Danke für deine Hinweise. So richtig überzeugend finde ich das Vorgehen nicht, aber das liegt wohl wirklich an der Arbeitsweise von CVS. Mal sehen wie ich das nun genau umsetze, aber anscheinend wird es wohl in Richtung deines Vorschlags gehen.


----------



## Noctarius (10. Jun 2009)

Wenn es dich übrigens interessieren würde daran gemeinsam zu werkeln würde ich ein kleines OSS Projekt vorschlagen, das genau dieses Problem als ANT und vllt auch als Maven Plugin lösen würde. Gibt bestimmt noch mehr Leute die es toll fänden wenn es sowas geben würde (zumind. da CVS in dem Bereich pfui ist - haben es hier in der Firma auch immer noch im Einsatz und ich kenn schon wenigstens 2 Stellen in unseren Anwendungen wo ich es einsetzen würde *gg*)


----------



## maki (10. Jun 2009)

Noctarius hat gesagt.:


> Wenn es dich übrigens interessieren würde daran gemeinsam zu werkeln würde ich ein kleines OSS Projekt vorschlagen, das genau dieses Problem als ANT und vllt auch als Maven Plugin lösen würde. Gibt bestimmt noch mehr Leute die es toll fänden wenn es sowas geben würde (zumind. da CVS in dem Bereich pfui ist - haben es hier in der Firma auch immer noch im Einsatz und ich kenn schon wenigstens 2 Stellen in unseren Anwendungen wo ich es einsetzen würde *gg*)

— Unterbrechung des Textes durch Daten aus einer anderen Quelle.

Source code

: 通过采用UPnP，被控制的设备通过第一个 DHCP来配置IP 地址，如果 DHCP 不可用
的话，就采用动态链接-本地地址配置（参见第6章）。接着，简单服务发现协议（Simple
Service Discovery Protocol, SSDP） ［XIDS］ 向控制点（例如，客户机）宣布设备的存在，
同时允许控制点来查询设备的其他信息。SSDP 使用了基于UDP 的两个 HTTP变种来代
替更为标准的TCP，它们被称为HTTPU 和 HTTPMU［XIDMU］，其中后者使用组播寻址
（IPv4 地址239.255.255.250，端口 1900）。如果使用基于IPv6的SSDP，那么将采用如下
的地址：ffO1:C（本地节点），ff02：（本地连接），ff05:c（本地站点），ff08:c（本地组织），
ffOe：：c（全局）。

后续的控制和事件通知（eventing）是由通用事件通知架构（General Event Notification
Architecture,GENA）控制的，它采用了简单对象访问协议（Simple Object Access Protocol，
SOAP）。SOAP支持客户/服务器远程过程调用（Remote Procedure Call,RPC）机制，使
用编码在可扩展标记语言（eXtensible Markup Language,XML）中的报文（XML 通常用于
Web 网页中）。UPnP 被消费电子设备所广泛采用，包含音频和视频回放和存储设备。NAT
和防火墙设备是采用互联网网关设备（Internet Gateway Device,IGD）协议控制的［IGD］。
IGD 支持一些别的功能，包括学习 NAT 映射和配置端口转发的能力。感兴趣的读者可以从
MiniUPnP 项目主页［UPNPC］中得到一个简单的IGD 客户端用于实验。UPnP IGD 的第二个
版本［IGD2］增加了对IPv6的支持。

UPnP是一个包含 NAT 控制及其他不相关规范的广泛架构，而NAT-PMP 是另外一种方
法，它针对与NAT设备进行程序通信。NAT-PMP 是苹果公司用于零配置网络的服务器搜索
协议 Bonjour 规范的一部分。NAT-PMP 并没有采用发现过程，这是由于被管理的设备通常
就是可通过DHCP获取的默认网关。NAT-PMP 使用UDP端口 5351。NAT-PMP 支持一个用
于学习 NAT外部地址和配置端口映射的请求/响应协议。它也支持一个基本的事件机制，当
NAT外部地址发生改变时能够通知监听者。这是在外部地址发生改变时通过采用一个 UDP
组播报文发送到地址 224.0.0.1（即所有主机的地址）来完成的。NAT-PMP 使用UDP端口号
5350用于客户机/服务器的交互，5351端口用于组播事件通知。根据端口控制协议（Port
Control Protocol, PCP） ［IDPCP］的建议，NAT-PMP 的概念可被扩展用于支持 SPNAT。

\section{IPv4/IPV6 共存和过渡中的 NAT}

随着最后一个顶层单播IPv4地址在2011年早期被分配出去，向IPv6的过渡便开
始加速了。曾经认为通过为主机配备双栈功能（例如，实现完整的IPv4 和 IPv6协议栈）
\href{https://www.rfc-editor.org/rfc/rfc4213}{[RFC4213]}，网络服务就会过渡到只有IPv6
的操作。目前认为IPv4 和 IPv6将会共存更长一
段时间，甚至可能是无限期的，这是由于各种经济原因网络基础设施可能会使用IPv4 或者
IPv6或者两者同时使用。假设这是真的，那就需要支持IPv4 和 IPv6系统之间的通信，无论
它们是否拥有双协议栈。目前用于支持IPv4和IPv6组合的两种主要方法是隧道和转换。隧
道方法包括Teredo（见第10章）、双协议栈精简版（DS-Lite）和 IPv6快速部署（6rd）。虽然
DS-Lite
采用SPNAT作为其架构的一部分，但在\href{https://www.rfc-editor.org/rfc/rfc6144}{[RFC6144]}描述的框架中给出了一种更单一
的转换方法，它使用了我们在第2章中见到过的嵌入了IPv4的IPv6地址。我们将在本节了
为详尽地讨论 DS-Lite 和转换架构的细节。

Für Maven2 gibt es so etwas natürlich schon (Maven Release Plugin - Maven 2 Release Plugin), bestimmt auch für Ant, müsste man mal Googlen...


----------



## Noctarius (10. Jun 2009)

Aber dieses Plugin macht um Längen mehr als er gerne hätte und mit CVS wird es vermutlich das selbe Problem haben


----------



## DarkGuardian (10. Jun 2009)

Hmm, der Vorschlag mit dem OSS-Projekt ist wirklich nicht schlecht. Aber zum Einen würde ich erst mal recherchieren, ob da nicht vielleicht schon Projekt in dem Bereich bestehen. Denn ich finde es sinnlos, ständig neue Projekte zu starten, obwohl bereits andere in der Richtung arbeiten.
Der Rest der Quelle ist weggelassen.